__WHAT YOU NEED TO DO__
Go through the records below and report each line with "slow" in it.

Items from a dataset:
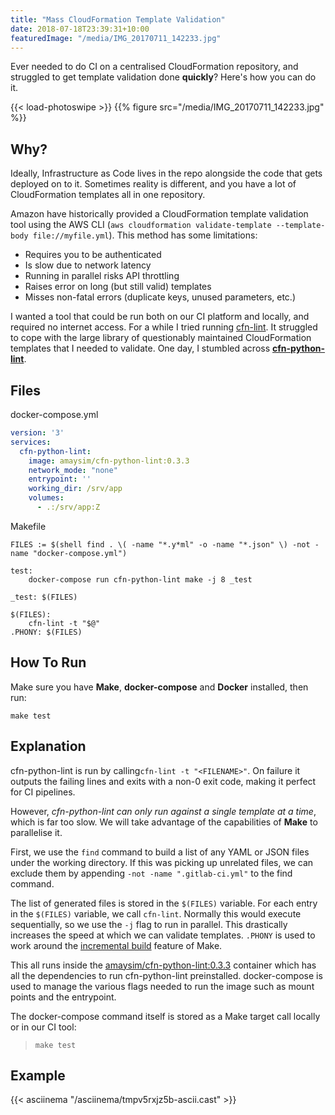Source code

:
 ```yaml
---
title: "Mass CloudFormation Template Validation"
date: 2018-07-18T23:39:31+10:00
featuredImage: "/media/IMG_20170711_142233.jpg"
---
```


Ever needed to do CI on a centralised CloudFormation repository, and struggled to get template validation done **quickly**? Here's how you can do it.

<!--more-->

{{< load-photoswipe >}}
{{% figure src="/media/IMG_20170711_142233.jpg" %}}

## Why?

Ideally, Infrastructure as Code lives in the repo alongside the code that gets deployed on to it. Sometimes reality is different, and you have a lot of CloudFormation templates all in one repository.

Amazon have historically provided a CloudFormation template validation tool using the AWS CLI (`aws cloudformation validate-template --template-body file://myfile.yml`). This method has some limitations:

  * Requires you to be authenticated
  * Is slow due to network latency
  * Running in parallel risks API throttling
  * Raises error on long (but still valid) templates
  * Misses non-fatal errors (duplicate keys, unused parameters, etc.)

I wanted a tool that could be run both on our CI platform and locally, and required no internet access. For a while I tried running [cfn-lint](https://github.com/martysweet/cfn-lint). It struggled to cope with the large library of questionably maintained CloudFormation templates that I needed to validate. One day, I stumbled across [**cfn-python-lint**](https://github.com/awslabs/cfn-python-lint).

## Files

docker-compose.yml
```yaml
version: '3'
services:
  cfn-python-lint:
    image: amaysim/cfn-python-lint:0.3.3
    network_mode: "none"
    entrypoint: ''
    working_dir: /srv/app
    volumes:
      - .:/srv/app:Z
```

Makefile
```make
FILES := $(shell find . \( -name "*.y*ml" -o -name "*.json" \) -not -name "docker-compose.yml")

test:
	docker-compose run cfn-python-lint make -j 8 _test

_test: $(FILES)

$(FILES):
	cfn-lint -t "$@"
.PHONY: $(FILES)
```

## How To Run

Make sure you have **Make**, **docker-compose** and **Docker** installed, then run:

`make test`

## Explanation

cfn-python-lint is run by calling`cfn-lint -t "<FILENAME>"`. On failure it outputs the failing lines and exits with a non-0 exit code, making it perfect for CI pipelines.

However, _cfn-python-lint can only run against a single template at a time_, which is far too slow. We will take advantage of the capabilities of **Make** to parallelise it.

First, we use the `find` command to build a list of any YAML or JSON files under the working directory. If this was picking up unrelated files, we can exclude them by appending `-not -name ".gitlab-ci.yml"` to the find command.

 The list of generated files is stored in the `$(FILES)` variable. For each entry in the `$(FILES)` variable, we call `cfn-lint`. Normally this would execute sequentially, so we use the `-j` flag to run in parallel. This drastically increases the speed at which we can validate templates. `.PHONY` is used to work around the [incremental build](http://www.evanjones.ca/makefile-dependencies.html) feature of Make.

This all runs inside the [amaysim/cfn-python-lint:0.3.3](https://hub.docker.com/r/amaysim/cfn-python-lint/) container which has all the dependencies to run cfn-python-lint preinstalled. docker-compose is used to manage the various flags needed to run the image such as mount points and the entrypoint.

The docker-compose command itself is stored as a Make target call locally or in our CI tool:

>`make test`

## Example

{{< asciinema "/asciinema/tmpv5rxjz5b-ascii.cast" >}}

__RESULT FOR THIS EXERCISE__
  * Is slow due to network latency
However, _cfn-python-lint can only run against a single template at a time_, which is far too slow. We will take advantage of the capabilities of **Make** to parallelise it.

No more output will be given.